アジア開銀「アジア開発見通し改定」 Asian Development Outlook Update を読む
昨日、アジア開銀から「アジア開発見通し改定」 Asian Development Outlook Update が公表されています。私のこのブログの大きな特徴のひとつながら、国際機関のリポートを取り上げるのが3日連続になってしまい、ややためらったんですが、今夜のエントリーでは第1章の Dimming global growth prospects を中心にアジア新興国・途上国の経済見通しを簡単に取り上げておきたいと思います。まず、ヘッドラインとなる成長率見通しは以下の通りです。なお、このままでは見にくいと思いますので、画像をクリックするとリポートから成長率とインフレ率の見通しの2ページだけを抽出した pdf ファイルがブラウザの別タブで開くようになっています。
見れば明らかですが、今年4月の「アジア開発見通し」からほぼ軒並み下方改定されています。例外的に上方改定されているのは、今年2012年の東南アジアなどの一部の国だけです。特に下方改定が大きいのは中国です。地域別などでもう少し詳しく改定状況を見るため、リポートの 1.1.2 Revised GDP growth forecasts, 2012 and 2013 と1.1.3 GDP growth, ADO 2012 forecast versus year-to-date growth と 1.1.4 Revised GDP growth forecasts by subregion を一気に引用すると以下の通りです。
下方改定の地域別の要因につき、さらに詳しく見ると、リポートの Box 1.1.2 Factors underlying growth projection revisions に従えば、アジア域内では途上国よりも新興国の方が成長率の下方改定幅が大きく、上の表ではアジア新興国・途上国の2012年の成長率見通しの下方改定幅は▲0.8%ポイントですが、新興国だけながら外的ショックとしては▲1.8%ポイントになると指摘されています。予測に用いられている経済モデルの地域別にショックの大きさを探ると、▲1.8%ポイントのうち、米国が▲0.1%ポイント、欧州が▲0.3%ポイントの下方改定要因となっているほか、日本は逆に+0.1%ポイントの上方改定要因であり、商品価格の上昇が▲0.6%ポイントに上ります。しかし、もっとも大きな地域的な下方改定要因は、実は、アジア新興国自身であり、▲0.9%ポイントとほぼ半分のショックの寄与を示しています。要するに、中国経済の下振れがアジア域内に大きな影響を及ぼしていると考えるべきです。

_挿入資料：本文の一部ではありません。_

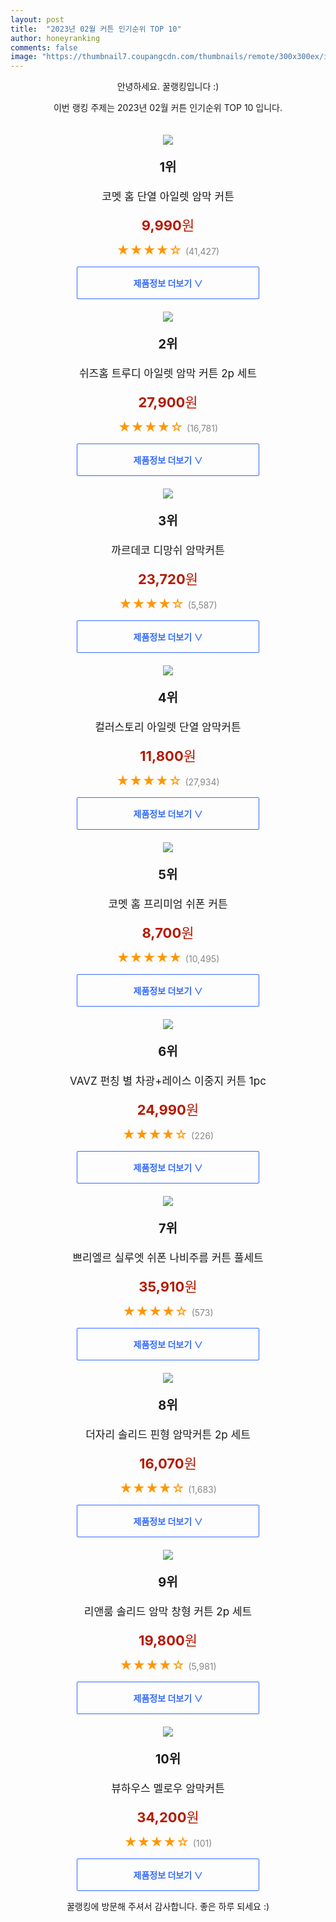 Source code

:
 ```yaml
---
layout: post
title:  "2023년 02월 커튼 인기순위 TOP 10"
author: honeyranking
comments: false
image: "https://thumbnail7.coupangcdn.com/thumbnails/remote/300x300ex/image/retail/images/6776469429170808-b9f2a76d-3d83-4e33-ab70-cdaf2423c9ac.jpg"
---
```

<p style="text-align: center;">안녕하세요. 꿀랭킹입니다 :)</p>
<p style="text-align: center;">이번 랭킹 주제는 2023년 02월 커튼 인기순위 TOP 10 입니다.</p><center><img src="https://thumbnail7.coupangcdn.com/thumbnails/remote/300x300ex/image/retail/images/6776469429170808-b9f2a76d-3d83-4e33-ab70-cdaf2423c9ac.jpg" style="margin-top:20px" /></center><p style="text-align: center; font-size: 20px"><b>1위</b></p><p style="text-align: center; font-size: 17px">코멧 홈 단열 아일렛 암막 커튼</p><p style="text-align: center;"><span style="color: #b61800; font-size: 22px;"><b>9,990</b>원</span></p><p style="text-align: center;"><span style="color: #ff9600; font-size: 20px;">★★★★☆ </span><span style="color: #878787;">(41,427)</span></p><center><a href="https://link.coupang.com/a/PA2VO"><div style="font-size: 14px; display: inline-block; padding: 15px 90px; color: #346aff; border-radius: 2px; border: 1px solid #346aff; cursor: pointer;"><b>제품정보 더보기 &or;</b></div></a></center><center><img src="https://thumbnail8.coupangcdn.com/thumbnails/remote/300x300ex/image/retail/images/6497634619555309-4ecdabaa-84b3-443a-9ddb-30b5bfe8147d.jpg" style="margin-top:20px" /></center><p style="text-align: center; font-size: 20px"><b>2위</b></p><p style="text-align: center; font-size: 17px">쉬즈홈 트루디 아일렛 암막 커튼 2p 세트</p><p style="text-align: center;"><span style="color: #b61800; font-size: 22px;"><b>27,900</b>원</span></p><p style="text-align: center;"><span style="color: #ff9600; font-size: 20px;">★★★★☆ </span><span style="color: #878787;">(16,781)</span></p><center><a href="https://link.coupang.com/a/PA2VP"><div style="font-size: 14px; display: inline-block; padding: 15px 90px; color: #346aff; border-radius: 2px; border: 1px solid #346aff; cursor: pointer;"><b>제품정보 더보기 &or;</b></div></a></center><center><img src="https://thumbnail6.coupangcdn.com/thumbnails/remote/300x300ex/image/retail/images/3737683530260660-7a4ad930-d74f-4cc4-ba34-e7bdb9b17c69.jpg" style="margin-top:20px" /></center><p style="text-align: center; font-size: 20px"><b>3위</b></p><p style="text-align: center; font-size: 17px">까르데코 디망쉬 암막커튼</p><p style="text-align: center;"><span style="color: #b61800; font-size: 22px;"><b>23,720</b>원</span></p><p style="text-align: center;"><span style="color: #ff9600; font-size: 20px;">★★★★☆ </span><span style="color: #878787;">(5,587)</span></p><center><a href="https://link.coupang.com/a/PA2VQ"><div style="font-size: 14px; display: inline-block; padding: 15px 90px; color: #346aff; border-radius: 2px; border: 1px solid #346aff; cursor: pointer;"><b>제품정보 더보기 &or;</b></div></a></center><center><img src="https://thumbnail7.coupangcdn.com/thumbnails/remote/300x300ex/image/retail/images/3583068215228992-a7e1f31b-086b-46fa-8817-bda5692419e2.jpg" style="margin-top:20px" /></center><p style="text-align: center; font-size: 20px"><b>4위</b></p><p style="text-align: center; font-size: 17px">컬러스토리 아일렛 단열 암막커튼</p><p style="text-align: center;"><span style="color: #b61800; font-size: 22px;"><b>11,800</b>원</span></p><p style="text-align: center;"><span style="color: #ff9600; font-size: 20px;">★★★★☆ </span><span style="color: #878787;">(27,934)</span></p><center><a href="https://link.coupang.com/a/PA2VR"><div style="font-size: 14px; display: inline-block; padding: 15px 90px; color: #346aff; border-radius: 2px; border: 1px solid #346aff; cursor: pointer;"><b>제품정보 더보기 &or;</b></div></a></center><center><img src="https://thumbnail9.coupangcdn.com/thumbnails/remote/300x300ex/image/retail/images/368088687163675-df9c3401-c930-46d1-aa2f-b1768ee1d89c.jpg" style="margin-top:20px" /></center><p style="text-align: center; font-size: 20px"><b>5위</b></p><p style="text-align: center; font-size: 17px">코멧 홈 프리미엄 쉬폰 커튼</p><p style="text-align: center;"><span style="color: #b61800; font-size: 22px;"><b>8,700</b>원</span></p><p style="text-align: center;"><span style="color: #ff9600; font-size: 20px;">★★★★★ </span><span style="color: #878787;">(10,495)</span></p><center><a href="https://link.coupang.com/a/PA2VS"><div style="font-size: 14px; display: inline-block; padding: 15px 90px; color: #346aff; border-radius: 2px; border: 1px solid #346aff; cursor: pointer;"><b>제품정보 더보기 &or;</b></div></a></center><center><img src="https://thumbnail9.coupangcdn.com/thumbnails/remote/300x300ex/image/vendor_inventory/eeec/3aeb0373ad0c952fdb28d9333f984f5e476907f3d5a2343d09ce82244815.jpg" style="margin-top:20px" /></center><p style="text-align: center; font-size: 20px"><b>6위</b></p><p style="text-align: center; font-size: 17px">VAVZ 펀칭 별 차광+레이스 이중지 커튼 1pc</p><p style="text-align: center;"><span style="color: #b61800; font-size: 22px;"><b>24,990</b>원</span></p><p style="text-align: center;"><span style="color: #ff9600; font-size: 20px;">★★★★☆ </span><span style="color: #878787;">(226)</span></p><center><a href="https://link.coupang.com/a/PA2VT"><div style="font-size: 14px; display: inline-block; padding: 15px 90px; color: #346aff; border-radius: 2px; border: 1px solid #346aff; cursor: pointer;"><b>제품정보 더보기 &or;</b></div></a></center><center><img src="https://thumbnail10.coupangcdn.com/thumbnails/remote/300x300ex/image/retail/images/4180290827278665-fcea92a2-bea7-45a4-be39-844acc56b2ad.jpg" style="margin-top:20px" /></center><p style="text-align: center; font-size: 20px"><b>7위</b></p><p style="text-align: center; font-size: 17px">쁘리엘르 실루엣 쉬폰 나비주름 커튼 풀세트</p><p style="text-align: center;"><span style="color: #b61800; font-size: 22px;"><b>35,910</b>원</span></p><p style="text-align: center;"><span style="color: #ff9600; font-size: 20px;">★★★★☆ </span><span style="color: #878787;">(573)</span></p><center><a href="https://link.coupang.com/a/PA2VU"><div style="font-size: 14px; display: inline-block; padding: 15px 90px; color: #346aff; border-radius: 2px; border: 1px solid #346aff; cursor: pointer;"><b>제품정보 더보기 &or;</b></div></a></center><center><img src="https://thumbnail8.coupangcdn.com/thumbnails/remote/300x300ex/image/retail/images/1057619099649820-85b7b77f-42c4-4cd4-af21-f085b11f48e5.jpg" style="margin-top:20px" /></center><p style="text-align: center; font-size: 20px"><b>8위</b></p><p style="text-align: center; font-size: 17px">더자리 솔리드 핀형 암막커튼 2p 세트</p><p style="text-align: center;"><span style="color: #b61800; font-size: 22px;"><b>16,070</b>원</span></p><p style="text-align: center;"><span style="color: #ff9600; font-size: 20px;">★★★★☆ </span><span style="color: #878787;">(1,683)</span></p><center><a href="https://link.coupang.com/a/PA2VW"><div style="font-size: 14px; display: inline-block; padding: 15px 90px; color: #346aff; border-radius: 2px; border: 1px solid #346aff; cursor: pointer;"><b>제품정보 더보기 &or;</b></div></a></center><center><img src="https://thumbnail6.coupangcdn.com/thumbnails/remote/300x300ex/image/retail/images/3665187066622578-5828d751-3e76-497d-a1d3-fdab14da947e.jpg" style="margin-top:20px" /></center><p style="text-align: center; font-size: 20px"><b>9위</b></p><p style="text-align: center; font-size: 17px">리앤룸 솔리드 암막 창형 커튼 2p 세트</p><p style="text-align: center;"><span style="color: #b61800; font-size: 22px;"><b>19,800</b>원</span></p><p style="text-align: center;"><span style="color: #ff9600; font-size: 20px;">★★★★☆ </span><span style="color: #878787;">(5,981)</span></p><center><a href="https://link.coupang.com/a/PA2VX"><div style="font-size: 14px; display: inline-block; padding: 15px 90px; color: #346aff; border-radius: 2px; border: 1px solid #346aff; cursor: pointer;"><b>제품정보 더보기 &or;</b></div></a></center><center><img src="https://thumbnail9.coupangcdn.com/thumbnails/remote/300x300ex/image/rs_quotation_api/ltf97nan/623a4d3d92d54f12889f393282d0d238.jpg" style="margin-top:20px" /></center><p style="text-align: center; font-size: 20px"><b>10위</b></p><p style="text-align: center; font-size: 17px">뷰하우스 멜로우 암막커튼</p><p style="text-align: center;"><span style="color: #b61800; font-size: 22px;"><b>34,200</b>원</span></p><p style="text-align: center;"><span style="color: #ff9600; font-size: 20px;">★★★★☆ </span><span style="color: #878787;">(101)</span></p><center><a href="https://www.coupang.com/vp/products/6639195968?itemId=15169375506&q=%EC%BB%A4%ED%8A%BC&sourceType=search&searchId=21f6baa1555244818aa05655e0688182"><div style="font-size: 14px; display: inline-block; padding: 15px 90px; color: #346aff; border-radius: 2px; border: 1px solid #346aff; cursor: pointer;"><b>제품정보 더보기 &or;</b></div></a></center><p style="text-align: center;">꿀랭킹에 방문해 주셔서 감사합니다. 좋은 하루 되세요 :)</p>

アジア途上国の域外からリスクとしては2点上げられており、米国のいわゆる「財政の崖」と欧州の金融ストレスの高まりです。日本はリスク要因として上げられていません。上のグラフは、リポートの 1.2.1 Alternative scenarios: effect on emerging Asia を引用しており、それぞれのリスク・シナリオの場合の成長率とインフレ率の下振れの見込みをプロットしています。アジア地域は域内貿易比率も高く、かつての日本について「米国がくしゃみをすれば、日本が風邪をひく」といわれたほどの大きな影響は、欧米から受けることはないように私は受け止めています。もちろん、米欧経済のショックも一定の下振れ要因となるのは間違いありませんが、むしろ、中国経済に要注意なのかもしれません。また、直接投資などの資本流入についてもリスクとなる可能性が論じられています。
最後に、これらの経済見通しと下振れ要因の可能性に対して、アジア開銀は政策対応として、特に、マクロ安定化政策の発動の必要性は高くないと見込んでおり、アジア新興国・途上国は必要とあらば金融政策も財政政策も十分な余裕を持って発動できる条件があると見なしているようです。すなわち、以下の3点を上げています。
- Developing Asia currently has no urgent regionwide need to pursue countercyclical macroeconomic policies.
- Most economies in the region have ample room to use monetary and fiscal policy tools if needed.
- Weakness in major industrial countries and decelerating growth in the region's two giants point to a less-favorable future growth environment.
経済見通し以外に、今回の「アジア開発見通し改定」では、第3章で Special theme として Services and Asia's future growth にスポットライトを当てています。アジア新興国・途上国の成長に従って製造業からサービス産業へのシフトが見込まれるとし、サービス産業における生産性向上のため、規制の適正化、インフラの整備、人的資本の改善などを提言しています。